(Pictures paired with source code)

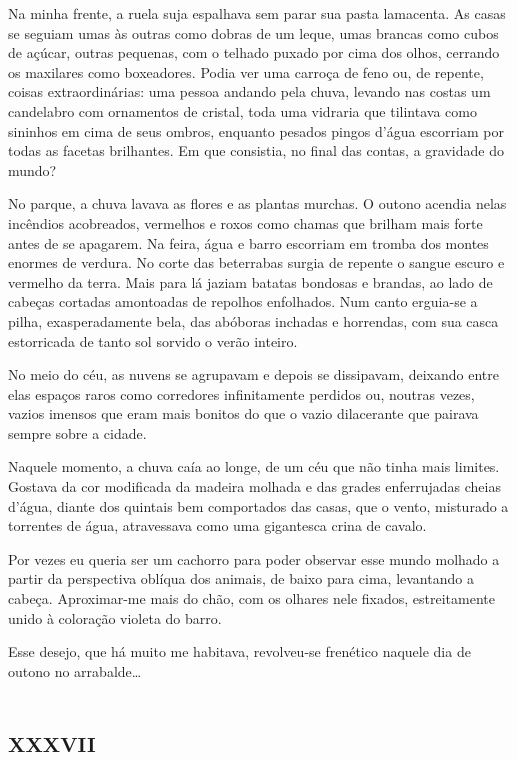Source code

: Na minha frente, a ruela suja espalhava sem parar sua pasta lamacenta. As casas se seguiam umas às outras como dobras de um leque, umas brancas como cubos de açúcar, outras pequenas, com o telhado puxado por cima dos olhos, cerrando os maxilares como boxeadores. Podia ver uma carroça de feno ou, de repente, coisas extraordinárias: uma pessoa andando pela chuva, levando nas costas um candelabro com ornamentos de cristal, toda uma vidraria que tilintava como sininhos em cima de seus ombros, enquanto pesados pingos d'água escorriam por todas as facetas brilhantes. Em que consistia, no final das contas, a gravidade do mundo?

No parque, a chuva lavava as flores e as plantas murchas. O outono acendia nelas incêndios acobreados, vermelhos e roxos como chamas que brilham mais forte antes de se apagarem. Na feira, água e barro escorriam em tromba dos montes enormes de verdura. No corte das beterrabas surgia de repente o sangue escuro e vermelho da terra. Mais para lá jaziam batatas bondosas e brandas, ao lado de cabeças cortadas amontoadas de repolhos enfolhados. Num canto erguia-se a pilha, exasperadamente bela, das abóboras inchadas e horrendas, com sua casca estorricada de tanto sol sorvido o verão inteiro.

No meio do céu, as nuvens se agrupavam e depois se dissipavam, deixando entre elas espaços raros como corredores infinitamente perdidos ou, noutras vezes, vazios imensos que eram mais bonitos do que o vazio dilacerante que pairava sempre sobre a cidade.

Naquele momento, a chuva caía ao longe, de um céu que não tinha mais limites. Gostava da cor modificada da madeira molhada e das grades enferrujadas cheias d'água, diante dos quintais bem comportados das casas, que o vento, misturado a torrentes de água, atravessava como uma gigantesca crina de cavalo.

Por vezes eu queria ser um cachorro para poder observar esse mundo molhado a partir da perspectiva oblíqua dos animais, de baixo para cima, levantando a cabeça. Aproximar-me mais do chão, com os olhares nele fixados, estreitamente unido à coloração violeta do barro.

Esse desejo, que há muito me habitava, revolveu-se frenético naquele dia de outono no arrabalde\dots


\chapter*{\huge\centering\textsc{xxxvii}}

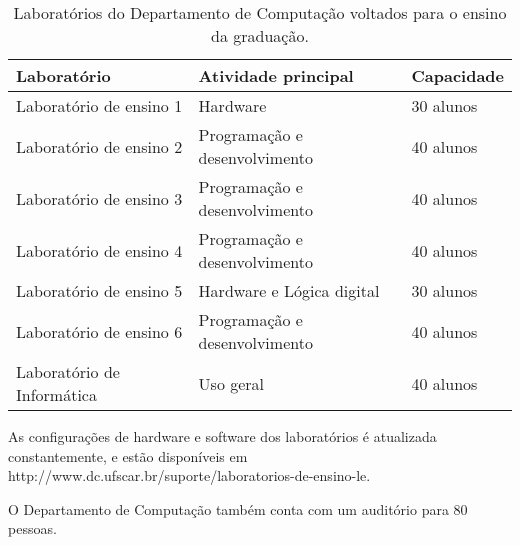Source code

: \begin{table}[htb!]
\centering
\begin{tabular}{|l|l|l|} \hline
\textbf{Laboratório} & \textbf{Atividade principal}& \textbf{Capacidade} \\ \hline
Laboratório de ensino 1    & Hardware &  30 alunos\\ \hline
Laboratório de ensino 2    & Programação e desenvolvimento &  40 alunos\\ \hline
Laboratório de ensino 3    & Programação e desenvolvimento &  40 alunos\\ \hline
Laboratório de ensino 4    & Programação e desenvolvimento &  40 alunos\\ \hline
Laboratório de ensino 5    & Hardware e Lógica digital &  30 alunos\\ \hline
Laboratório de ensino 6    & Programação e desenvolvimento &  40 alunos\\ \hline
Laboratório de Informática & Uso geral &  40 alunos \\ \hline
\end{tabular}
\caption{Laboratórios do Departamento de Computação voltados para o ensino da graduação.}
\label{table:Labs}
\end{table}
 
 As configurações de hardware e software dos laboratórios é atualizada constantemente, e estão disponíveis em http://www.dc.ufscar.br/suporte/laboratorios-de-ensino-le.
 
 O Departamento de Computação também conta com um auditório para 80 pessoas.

» **REQUIRED WORK**: Say how many lines in the data include the string "Departamento", giving the number alone.

» **COMPLETED EXERCISE**: 2